-- Listed entries follows --

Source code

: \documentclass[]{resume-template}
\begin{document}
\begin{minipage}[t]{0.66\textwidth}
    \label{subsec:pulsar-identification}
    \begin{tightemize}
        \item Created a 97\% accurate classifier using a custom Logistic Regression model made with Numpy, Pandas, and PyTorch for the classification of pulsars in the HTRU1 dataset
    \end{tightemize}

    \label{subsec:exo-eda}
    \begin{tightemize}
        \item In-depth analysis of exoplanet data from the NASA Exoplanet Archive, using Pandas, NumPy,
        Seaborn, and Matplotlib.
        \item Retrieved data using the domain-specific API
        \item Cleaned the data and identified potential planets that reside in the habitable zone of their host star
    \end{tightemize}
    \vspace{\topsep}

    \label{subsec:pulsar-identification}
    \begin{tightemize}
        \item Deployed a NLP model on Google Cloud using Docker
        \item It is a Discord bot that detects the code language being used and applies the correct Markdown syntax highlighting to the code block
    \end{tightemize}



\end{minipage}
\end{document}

-- Listed entries concluded --

Output the data exactly, in full.

**Worked solution**
Source code

: \documentclass[]{resume-template}
\begin{document}
\begin{minipage}[t]{0.66\textwidth}
    \label{subsec:pulsar-identification}
    \begin{tightemize}
        \item Created a 97\% accurate classifier using a custom Logistic Regression model made with Numpy, Pandas, and PyTorch for the classification of pulsars in the HTRU1 dataset
    \end{tightemize}

    \label{subsec:exo-eda}
    \begin{tightemize}
        \item In-depth analysis of exoplanet data from the NASA Exoplanet Archive, using Pandas, NumPy,
        Seaborn, and Matplotlib.
        \item Retrieved data using the domain-specific API
        \item Cleaned the data and identified potential planets that reside in the habitable zone of their host star
    \end{tightemize}
    \vspace{\topsep}

    \label{subsec:pulsar-identification}
    \begin{tightemize}
        \item Deployed a NLP model on Google Cloud using Docker
        \item It is a Discord bot that detects the code language being used and applies the correct Markdown syntax highlighting to the code block
    \end{tightemize}



\end{minipage}
\end{document}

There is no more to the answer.